## TASK DIRECTIONS
If a line in the following entries holds the string "DoxyCompactList", include it in the tally. State the total and nothing further.

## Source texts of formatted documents
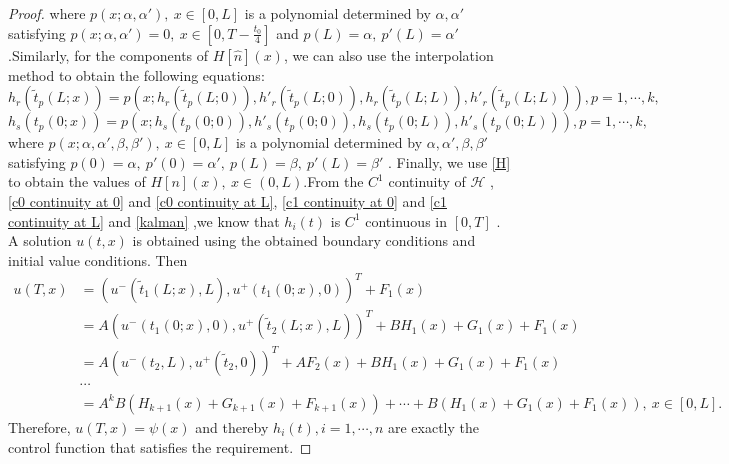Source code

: \documentclass[a4paper,reqno,11pt]{amsart}
\numberwithin{equation}{section} %
\begin{document}
\begin{proof}
where $p(x;\alpha ,\alpha  ') ,\ x \in [0,L]$ is a polynomial determined by $\alpha ,\alpha  '$ satisfying $p(x;\alpha ,\alpha  ') =0, \  x \in [0,T-\frac{t_0}{4}]$ and $p(L)=\alpha ,\ p'(L)=\alpha  '$ .Similarly, for the components of $H\left[ \hat{n} \right] \left( x \right)$, we can also use the interpolation method to obtain the following equations:
\begin{equation}\label{polynomial p r}
	h_r\left( \tilde{t}_p\left( L;x \right) \right) =p\left( x;h_r\left( \tilde{t}_p\left( L;0 \right) \right) ,h'_r\left( \tilde{t}_p\left( L;0 \right) \right) ,h_r\left( \tilde{t}_p\left( L;L \right) \right) ,h'_r\left( \tilde{t}_p\left( L;L \right) \right) \right) ,p=1,\cdots,k,
\end{equation}
\begin{equation}\label{polynomial p s}
	h_s\left( t_p\left( 0;x \right) \right) =p\left( x;h_s\left( t_p\left( 0;0 \right) \right) ,h'_s\left( t_p\left( 0;0 \right) \right) ,h_s\left( t_p\left( 0;L \right) \right) ,h'_s\left( t_p\left( 0;L \right) \right) \right) ,p=1,\cdots,k,
\end{equation}
where $p(x;\alpha ,\alpha  ',\beta ,\beta  ') ,\ x \in [0,L]$ is a polynomial determined by $\alpha ,\alpha  ',\beta ,\beta  '$ satisfying $p(0)=\alpha ,\ p'(0)=\alpha  ',\ p(L)=\beta ,\ p'(L)=\beta  '$ . Finally, we use \eqref{H} to obtain the values of $H\left[ n \right] \left( x \right),\  x \in (0,L)$.From the $C^1$ continuity of $\mathcal{H}$ , \eqref{c0 continuity at 0} and \eqref{c0 continuity at L}, \eqref{c1 continuity at 0} and \eqref{c1 continuity at L} and \eqref{kalman} ,we know that $h_i(t)$ is $C^1$ continuous in $[0,T]$ .
A solution $u(t,x)$ is obtained using the obtained boundary conditions and initial value conditions. Then
\begin{equation}
	\begin{aligned}
		u(T,x)				   &=(u^- (\tilde{t} _1(L;x) ,L) ,u^+ (t _1(0;x),0))^T + F_1(x)\\
							   &=A(u^- (t _1(0;x) ,0) ,u^+ (\tilde{t} _2 (L;x),L))^T + BH_1(x)+G_1(x)+F_1(x)\\
							   &=A(u^- (t _2 ,L) ,u^+ (\tilde{t} _2 ,0))^T +AF_2(x)+ BH_1(x)+G_1(x)+F_1(x)\\
							   & \cdots \\
							   &=A^kB(H_{k+1}\left( x \right)+G_{k+1}\left( x \right)+F_{k+1}\left( x \right)) +\cdots  +B(H_1\left( x \right)+G_1\left( x \right)+F_1\left( x \right)) ,\ x\in \left[ 0,L \right].
	\end{aligned}
\end{equation}
Therefore, $u(T,x)=\psi(x)$ and thereby $h_i(t),i=1,\cdots,n$ are exactly the control function that satisfies the requirement.
\end{proof}
\end{document}

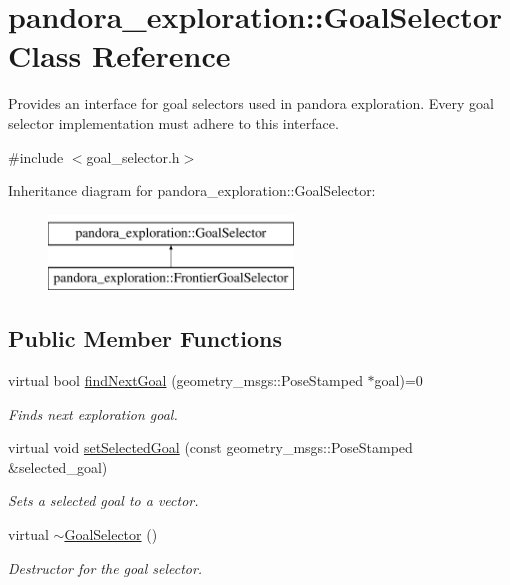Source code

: \hypertarget{classpandora__exploration_1_1_goal_selector}{\section{pandora\-\_\-exploration\-:\-:\-Goal\-Selector \-Class \-Reference}
\label{classpandora__exploration_1_1_goal_selector}
}


\-Provides an interface for goal selectors used in pandora exploration. \-Every goal selector implementation must adhere to this interface.  




{\ttfamily \#include $<$goal\-\_\-selector.\-h$>$}

\-Inheritance diagram for pandora\-\_\-exploration\-:\-:\-Goal\-Selector\-:\begin{figure}[H]
\begin{center}
\leavevmode
\includegraphics[height=2.000000cm]{classpandora__exploration_1_1_goal_selector}
\end{center}
\end{figure}
\subsection*{\-Public \-Member \-Functions}
\begin{DoxyCompactItemize}
\item 
virtual bool \hyperlink{classpandora__exploration_1_1_goal_selector_a0f22d1642c779a143227ddc82dadaeca}{find\-Next\-Goal} (geometry\-\_\-msgs\-::\-Pose\-Stamped $\ast$goal)=0
\begin{DoxyCompactList}\small\item\em \-Finds next exploration goal. \end{DoxyCompactList}\item 
virtual void \hyperlink{classpandora__exploration_1_1_goal_selector_af7aec6f4da8c7cad2a4ad6342badd208}{set\-Selected\-Goal} (const geometry\-\_\-msgs\-::\-Pose\-Stamped \&selected\-\_\-goal)
\begin{DoxyCompactList}\small\item\em \-Sets a selected goal to a vector. \end{DoxyCompactList}\item 
virtual \hyperlink{classpandora__exploration_1_1_goal_selector_aa2af375bc6c55c08ea16e21a151b955f}{$\sim$\-Goal\-Selector} ()
\begin{DoxyCompactList}\small\item\em \-Destructor for the goal selector. \end{DoxyCompactList}\end{DoxyCompactItemize}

## EXERCISE RESULT
3